Elle esquissa un petit sourire avant de lentement se reculer et essuya les quelques larmes qui coulaient sur ses joues.

-Il commence à se faire tard, rentrons, tu veux bien ?, lui proposa-t-il.

-D'accord.

Ils rebroussèrent chemin et se mirent à marcher en direction du château. Ils s'étaient enfoncés loin et Tristan remarqua au bout de quelques minutes que sa cadette avançait plus doucement que lui.

-Tu es fatiguée, n'est-ce pas ?, devina-t-il.

-Un peu mais je vais bien, le tranquillisa-t-elle.

-Aurora, monte sur mon dos, je vais te porter le reste du trajet, dit-il en s'accroupissant.

-Tristan, je n'ai plus cinq ans, je peux marcher toute seule, refusa-t-elle.

-Tu as besoin de te reposer, tu ne dois pas faire trop d'efforts d'un coup, insista-t-il en ne bougeant pas.

-Je suis trop lourde, je vais te faire mal, signala-t-elle.

-Ne dis pas n'importe quoi, tu es aussi légère qu'une plume, la contredit-il.
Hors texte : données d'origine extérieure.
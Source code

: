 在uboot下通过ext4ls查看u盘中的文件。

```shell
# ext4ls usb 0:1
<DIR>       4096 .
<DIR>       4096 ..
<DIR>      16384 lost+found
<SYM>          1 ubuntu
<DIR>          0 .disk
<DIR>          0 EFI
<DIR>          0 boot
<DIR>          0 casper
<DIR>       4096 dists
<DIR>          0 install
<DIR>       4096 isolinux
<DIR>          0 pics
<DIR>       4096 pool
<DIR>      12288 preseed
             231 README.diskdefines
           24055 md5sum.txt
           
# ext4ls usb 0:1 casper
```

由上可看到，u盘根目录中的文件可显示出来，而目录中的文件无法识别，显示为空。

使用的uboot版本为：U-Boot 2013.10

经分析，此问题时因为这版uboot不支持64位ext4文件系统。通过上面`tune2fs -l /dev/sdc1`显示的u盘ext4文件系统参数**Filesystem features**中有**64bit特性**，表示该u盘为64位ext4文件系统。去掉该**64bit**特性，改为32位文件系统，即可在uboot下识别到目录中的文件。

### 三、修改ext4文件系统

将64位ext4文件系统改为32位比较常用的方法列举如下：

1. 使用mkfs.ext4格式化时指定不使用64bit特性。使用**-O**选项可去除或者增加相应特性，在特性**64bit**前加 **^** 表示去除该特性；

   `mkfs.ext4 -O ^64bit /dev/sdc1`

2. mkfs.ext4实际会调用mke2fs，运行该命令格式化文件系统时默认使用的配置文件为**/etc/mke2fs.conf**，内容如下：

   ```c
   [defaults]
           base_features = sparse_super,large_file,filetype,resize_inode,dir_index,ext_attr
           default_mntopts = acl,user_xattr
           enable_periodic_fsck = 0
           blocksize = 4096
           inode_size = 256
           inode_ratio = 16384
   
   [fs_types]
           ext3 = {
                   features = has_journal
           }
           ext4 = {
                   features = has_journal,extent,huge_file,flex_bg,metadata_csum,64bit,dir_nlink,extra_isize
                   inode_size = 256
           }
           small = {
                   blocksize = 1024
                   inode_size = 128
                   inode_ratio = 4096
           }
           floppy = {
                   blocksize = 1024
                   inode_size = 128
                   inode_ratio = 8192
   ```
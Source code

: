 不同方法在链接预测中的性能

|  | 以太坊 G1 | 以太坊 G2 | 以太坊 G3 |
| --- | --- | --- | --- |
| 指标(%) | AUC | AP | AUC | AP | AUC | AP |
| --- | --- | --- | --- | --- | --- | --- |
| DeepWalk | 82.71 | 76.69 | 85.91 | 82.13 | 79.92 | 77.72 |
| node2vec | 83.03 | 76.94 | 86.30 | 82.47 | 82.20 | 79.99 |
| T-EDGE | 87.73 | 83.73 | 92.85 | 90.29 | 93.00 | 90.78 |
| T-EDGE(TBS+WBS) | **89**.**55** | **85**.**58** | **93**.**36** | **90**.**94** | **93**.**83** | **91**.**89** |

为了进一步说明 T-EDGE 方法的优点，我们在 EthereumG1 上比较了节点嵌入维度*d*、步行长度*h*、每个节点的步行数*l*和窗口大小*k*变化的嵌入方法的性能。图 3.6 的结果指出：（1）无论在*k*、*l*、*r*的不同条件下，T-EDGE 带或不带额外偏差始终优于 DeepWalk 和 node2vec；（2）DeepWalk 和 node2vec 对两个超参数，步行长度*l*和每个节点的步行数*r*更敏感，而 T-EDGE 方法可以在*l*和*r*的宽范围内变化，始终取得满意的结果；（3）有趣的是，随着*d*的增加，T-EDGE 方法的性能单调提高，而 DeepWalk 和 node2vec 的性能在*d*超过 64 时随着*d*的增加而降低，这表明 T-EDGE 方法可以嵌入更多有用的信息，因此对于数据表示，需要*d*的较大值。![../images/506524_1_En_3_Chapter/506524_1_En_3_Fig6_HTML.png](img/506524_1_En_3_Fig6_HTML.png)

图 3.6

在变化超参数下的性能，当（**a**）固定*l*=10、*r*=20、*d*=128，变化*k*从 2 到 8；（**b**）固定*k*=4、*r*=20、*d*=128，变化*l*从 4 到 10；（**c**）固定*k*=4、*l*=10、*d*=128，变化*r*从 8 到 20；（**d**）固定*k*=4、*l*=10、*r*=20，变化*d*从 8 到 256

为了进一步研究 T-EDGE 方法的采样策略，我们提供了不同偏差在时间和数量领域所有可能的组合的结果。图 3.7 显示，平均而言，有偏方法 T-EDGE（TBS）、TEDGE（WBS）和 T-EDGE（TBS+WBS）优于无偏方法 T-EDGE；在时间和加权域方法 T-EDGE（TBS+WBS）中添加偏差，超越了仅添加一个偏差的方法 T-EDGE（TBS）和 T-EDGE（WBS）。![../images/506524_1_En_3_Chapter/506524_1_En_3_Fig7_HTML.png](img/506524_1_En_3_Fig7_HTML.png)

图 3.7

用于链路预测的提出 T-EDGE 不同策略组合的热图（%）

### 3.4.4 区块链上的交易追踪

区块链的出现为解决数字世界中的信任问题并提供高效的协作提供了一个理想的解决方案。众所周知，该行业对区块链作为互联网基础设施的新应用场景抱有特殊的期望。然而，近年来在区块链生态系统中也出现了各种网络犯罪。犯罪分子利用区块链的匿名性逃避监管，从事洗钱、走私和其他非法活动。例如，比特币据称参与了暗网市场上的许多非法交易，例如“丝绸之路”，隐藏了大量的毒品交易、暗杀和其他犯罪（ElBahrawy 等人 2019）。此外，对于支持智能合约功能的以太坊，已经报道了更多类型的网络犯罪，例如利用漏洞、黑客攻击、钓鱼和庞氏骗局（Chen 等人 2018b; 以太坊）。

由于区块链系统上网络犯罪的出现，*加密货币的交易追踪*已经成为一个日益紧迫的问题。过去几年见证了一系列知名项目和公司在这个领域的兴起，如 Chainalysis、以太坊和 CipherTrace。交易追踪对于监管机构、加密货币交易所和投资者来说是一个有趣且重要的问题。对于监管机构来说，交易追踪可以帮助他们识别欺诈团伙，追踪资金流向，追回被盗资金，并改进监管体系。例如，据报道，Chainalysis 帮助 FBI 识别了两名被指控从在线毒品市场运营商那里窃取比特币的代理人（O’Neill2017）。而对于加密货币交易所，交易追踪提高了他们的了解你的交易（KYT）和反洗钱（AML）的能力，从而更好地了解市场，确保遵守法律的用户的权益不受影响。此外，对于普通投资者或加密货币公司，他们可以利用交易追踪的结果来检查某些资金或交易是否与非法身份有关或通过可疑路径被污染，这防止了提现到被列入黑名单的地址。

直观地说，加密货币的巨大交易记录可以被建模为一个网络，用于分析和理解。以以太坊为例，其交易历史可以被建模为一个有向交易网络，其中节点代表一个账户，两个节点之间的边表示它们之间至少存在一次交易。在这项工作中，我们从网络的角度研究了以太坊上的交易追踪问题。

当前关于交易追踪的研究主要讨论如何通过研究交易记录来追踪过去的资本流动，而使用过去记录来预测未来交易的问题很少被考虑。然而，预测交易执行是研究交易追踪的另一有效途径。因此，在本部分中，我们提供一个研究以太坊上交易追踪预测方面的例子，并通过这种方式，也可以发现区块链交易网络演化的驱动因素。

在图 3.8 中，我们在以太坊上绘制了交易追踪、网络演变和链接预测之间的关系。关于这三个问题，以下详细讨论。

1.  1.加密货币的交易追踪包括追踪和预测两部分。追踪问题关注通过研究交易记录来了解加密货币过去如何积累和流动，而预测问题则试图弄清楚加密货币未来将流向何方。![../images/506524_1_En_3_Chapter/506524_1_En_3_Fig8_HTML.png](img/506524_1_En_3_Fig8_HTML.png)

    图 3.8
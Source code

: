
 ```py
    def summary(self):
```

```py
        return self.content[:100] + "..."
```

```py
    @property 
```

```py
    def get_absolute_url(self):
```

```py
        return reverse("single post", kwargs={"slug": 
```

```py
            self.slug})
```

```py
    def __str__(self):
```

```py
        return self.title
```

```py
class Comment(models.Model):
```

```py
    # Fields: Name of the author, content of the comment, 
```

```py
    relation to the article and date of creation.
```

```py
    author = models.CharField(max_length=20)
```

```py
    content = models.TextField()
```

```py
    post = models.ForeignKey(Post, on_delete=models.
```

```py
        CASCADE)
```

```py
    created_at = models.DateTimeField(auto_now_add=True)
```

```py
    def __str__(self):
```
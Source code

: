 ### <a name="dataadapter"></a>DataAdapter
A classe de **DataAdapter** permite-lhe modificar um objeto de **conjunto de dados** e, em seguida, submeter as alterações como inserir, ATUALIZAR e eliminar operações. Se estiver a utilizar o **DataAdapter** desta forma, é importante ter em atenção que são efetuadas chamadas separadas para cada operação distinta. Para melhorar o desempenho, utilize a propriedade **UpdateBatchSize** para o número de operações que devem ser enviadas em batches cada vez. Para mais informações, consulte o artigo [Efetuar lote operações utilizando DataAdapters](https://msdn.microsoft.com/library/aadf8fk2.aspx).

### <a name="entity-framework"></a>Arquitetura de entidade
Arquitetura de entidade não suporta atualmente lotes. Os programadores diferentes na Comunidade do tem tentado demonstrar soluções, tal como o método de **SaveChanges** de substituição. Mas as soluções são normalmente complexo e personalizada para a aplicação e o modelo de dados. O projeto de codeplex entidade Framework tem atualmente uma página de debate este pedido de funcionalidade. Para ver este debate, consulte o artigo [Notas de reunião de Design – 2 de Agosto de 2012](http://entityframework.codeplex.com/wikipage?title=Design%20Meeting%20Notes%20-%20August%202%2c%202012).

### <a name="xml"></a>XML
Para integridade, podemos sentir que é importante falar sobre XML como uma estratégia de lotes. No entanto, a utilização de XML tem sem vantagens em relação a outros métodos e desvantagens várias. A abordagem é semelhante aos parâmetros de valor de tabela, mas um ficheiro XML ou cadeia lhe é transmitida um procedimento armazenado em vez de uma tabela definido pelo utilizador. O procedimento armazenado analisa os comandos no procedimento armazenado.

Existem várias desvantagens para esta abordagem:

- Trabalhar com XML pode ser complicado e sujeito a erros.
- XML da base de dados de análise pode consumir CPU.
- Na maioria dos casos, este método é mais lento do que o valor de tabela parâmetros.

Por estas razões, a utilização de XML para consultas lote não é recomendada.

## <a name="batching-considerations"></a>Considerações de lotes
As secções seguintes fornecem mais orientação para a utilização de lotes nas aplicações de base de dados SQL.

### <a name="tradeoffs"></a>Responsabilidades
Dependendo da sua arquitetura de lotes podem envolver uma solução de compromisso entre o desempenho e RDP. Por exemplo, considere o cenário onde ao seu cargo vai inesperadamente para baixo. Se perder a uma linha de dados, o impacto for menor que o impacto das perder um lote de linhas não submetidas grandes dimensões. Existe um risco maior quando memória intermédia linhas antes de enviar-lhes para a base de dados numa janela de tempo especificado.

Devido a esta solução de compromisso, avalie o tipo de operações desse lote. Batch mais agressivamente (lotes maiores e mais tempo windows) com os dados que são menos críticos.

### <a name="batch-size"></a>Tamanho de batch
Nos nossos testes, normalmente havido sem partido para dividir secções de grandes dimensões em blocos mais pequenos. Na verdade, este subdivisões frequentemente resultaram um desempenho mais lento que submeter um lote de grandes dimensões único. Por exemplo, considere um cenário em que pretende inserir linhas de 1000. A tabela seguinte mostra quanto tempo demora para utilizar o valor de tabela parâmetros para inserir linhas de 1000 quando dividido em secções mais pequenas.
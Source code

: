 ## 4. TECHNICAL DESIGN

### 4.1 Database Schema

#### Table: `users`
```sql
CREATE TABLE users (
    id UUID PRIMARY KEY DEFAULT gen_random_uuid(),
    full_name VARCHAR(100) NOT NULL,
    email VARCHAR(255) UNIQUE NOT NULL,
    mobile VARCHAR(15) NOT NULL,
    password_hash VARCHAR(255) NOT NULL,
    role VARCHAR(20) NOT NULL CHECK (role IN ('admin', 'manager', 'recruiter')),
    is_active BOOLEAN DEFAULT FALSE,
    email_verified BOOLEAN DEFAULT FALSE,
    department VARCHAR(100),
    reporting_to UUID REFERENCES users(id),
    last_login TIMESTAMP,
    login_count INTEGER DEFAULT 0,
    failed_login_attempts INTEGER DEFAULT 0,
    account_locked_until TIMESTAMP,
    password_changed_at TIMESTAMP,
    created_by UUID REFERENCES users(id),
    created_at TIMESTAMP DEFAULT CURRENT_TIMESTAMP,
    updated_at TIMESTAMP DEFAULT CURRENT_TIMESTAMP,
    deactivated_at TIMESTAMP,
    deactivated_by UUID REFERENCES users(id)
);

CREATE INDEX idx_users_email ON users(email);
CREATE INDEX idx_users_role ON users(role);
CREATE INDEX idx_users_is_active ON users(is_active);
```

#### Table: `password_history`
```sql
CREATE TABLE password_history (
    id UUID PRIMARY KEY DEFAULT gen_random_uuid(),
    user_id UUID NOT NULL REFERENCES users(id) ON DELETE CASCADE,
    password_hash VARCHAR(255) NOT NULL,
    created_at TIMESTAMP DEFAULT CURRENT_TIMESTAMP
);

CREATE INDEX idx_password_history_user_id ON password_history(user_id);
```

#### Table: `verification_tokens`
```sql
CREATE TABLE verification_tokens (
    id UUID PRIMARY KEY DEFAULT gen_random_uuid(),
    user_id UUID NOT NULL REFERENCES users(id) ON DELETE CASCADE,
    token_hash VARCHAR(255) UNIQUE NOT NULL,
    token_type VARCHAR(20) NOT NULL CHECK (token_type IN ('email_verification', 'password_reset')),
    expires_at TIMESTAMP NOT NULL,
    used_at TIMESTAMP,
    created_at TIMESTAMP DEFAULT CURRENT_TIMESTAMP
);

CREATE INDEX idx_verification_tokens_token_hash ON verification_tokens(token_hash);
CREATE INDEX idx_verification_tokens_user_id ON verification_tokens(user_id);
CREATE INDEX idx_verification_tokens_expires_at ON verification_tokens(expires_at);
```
A court d'arguments et ayant malgré tout envie de se faire porter, elle se rapprocha de lui, agrippa ses bras autour de ses épaules et plaça ses jambes de chaque côté de la taille de son grand frère. Ce dernier attrapa le dessous de ses jambes afin de la maintenir en position.

-Tu es bien installée ?, se renseigna-t-il.

-Parfaitement oui, confirma-t-elle.

-Très bien alors allons-y. »

A chaque nouveau pas qu'il faisait, elle se sentait de plus en plus envahie par le sommeil, elle lutta autant qu'elle pu, désirant profiter au maximum de ce paysage qui lui avait tant manqué, mais due bientôt abdiquer. Elle positionna sa tête sur l'épaule droite de Tristan et ferma les yeux, bercée par les bruits de la nature et par le rythme de marche du garçon, elle ne tarda pas à sombrer dans l'inconscience. Sa vie reprenait, après avoir été en suspens pendant des mois, et à partir de maintenant tout irait mieux.